The U.S. military's widely publicized capture of Benghazi suspect Ahmed Abu Khattala cannot alter the increased danger America faces from hostilities in Iraq. With swathes of Iraq under the control of the Islamic State of Iraq and Syria (ISIS), America faces rising oil prices, increased chances of terrorist attacks at home and abroad, and additional uncertainty that harms investment decisions.
Many people questioned President George W. Bush's decision to get involved in Iraq. But America has seen fewer attacks on U.S. soil than were expected after the attacks of Sept. 11, 2001. In the aftermath of the attacks, people were advised to prepare for future attacks by storing supplies at work and at home. Workplaces in the D.C. area held drills and designated safe locations for employees to congregate. Fortunately, attacks never came. America fought terrorism abroad and has seen some terrorist incidents, but not another 9/11.

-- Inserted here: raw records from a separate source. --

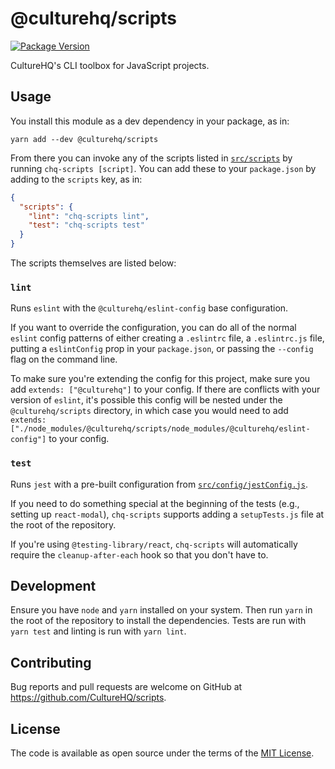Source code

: # @culturehq/scripts

[![Package Version](https://img.shields.io/npm/v/@culturehq/scripts.svg)](https://www.npmjs.com/package/@culturehq/scripts)

CultureHQ's CLI toolbox for JavaScript projects.

## Usage

You install this module as a dev dependency in your package, as in:

```
yarn add --dev @culturehq/scripts
```

From there you can invoke any of the scripts listed in [`src/scripts`](src/scripts) by running `chq-scripts [script]`. You can add these to your `package.json` by adding to the `scripts` key, as in:

```json
{
  "scripts": {
    "lint": "chq-scripts lint",
    "test": "chq-scripts test"
  }
}
```

The scripts themselves are listed below:

### `lint`

Runs `eslint` with the `@culturehq/eslint-config` base configuration.

If you want to override the configuration, you can do all of the normal `eslint` config patterns of either creating a `.eslintrc` file, a `.eslintrc.js` file, putting a `eslintConfig` prop in your `package.json`, or passing the `--config` flag on the command line.

To make sure you're extending the config for this project, make sure you add `extends: ["@culturehq"]` to your config. If there are conflicts with your version of `eslint`, it's possible this config will be nested under the `@culturehq/scripts` directory, in which case you would need to add `extends: ["./node_modules/@culturehq/scripts/node_modules/@culturehq/eslint-config"]` to your config.

### `test`

Runs `jest` with a pre-built configuration from [`src/config/jestConfig.js`](src/config/jestConfig.js).

If you need to do something special at the beginning of the tests (e.g., setting up `react-modal`), `chq-scripts` supports adding a `setupTests.js` file at the root of the repository.

If you're using `@testing-library/react`, `chq-scripts` will automatically require the `cleanup-after-each` hook so that you don't have to.

## Development

Ensure you have `node` and `yarn` installed on your system. Then run `yarn` in the root of the repository to install the dependencies. Tests are run with `yarn test` and linting is run with `yarn lint`.

## Contributing

Bug reports and pull requests are welcome on GitHub at https://github.com/CultureHQ/scripts.

## License

The code is available as open source under the terms of the [MIT License](https://opensource.org/licenses/MIT).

President Obama's hasty exit from Iraq, without leaving a military presence with training and intelligence capabilities, will have significant global consequences. The president is now relying on Iran, the sponsor of global terror, to sort out the Iraq mess. Nothing could be more absurd than leaving our safety in the hands of Iran, which calls us “The Great Satan.” With terrorism, one cannot just declare victory and leave.
The increased terrorism resulting from the new geopolitical map will affect oil prices, expenditures on security, and consumer and investment confidence.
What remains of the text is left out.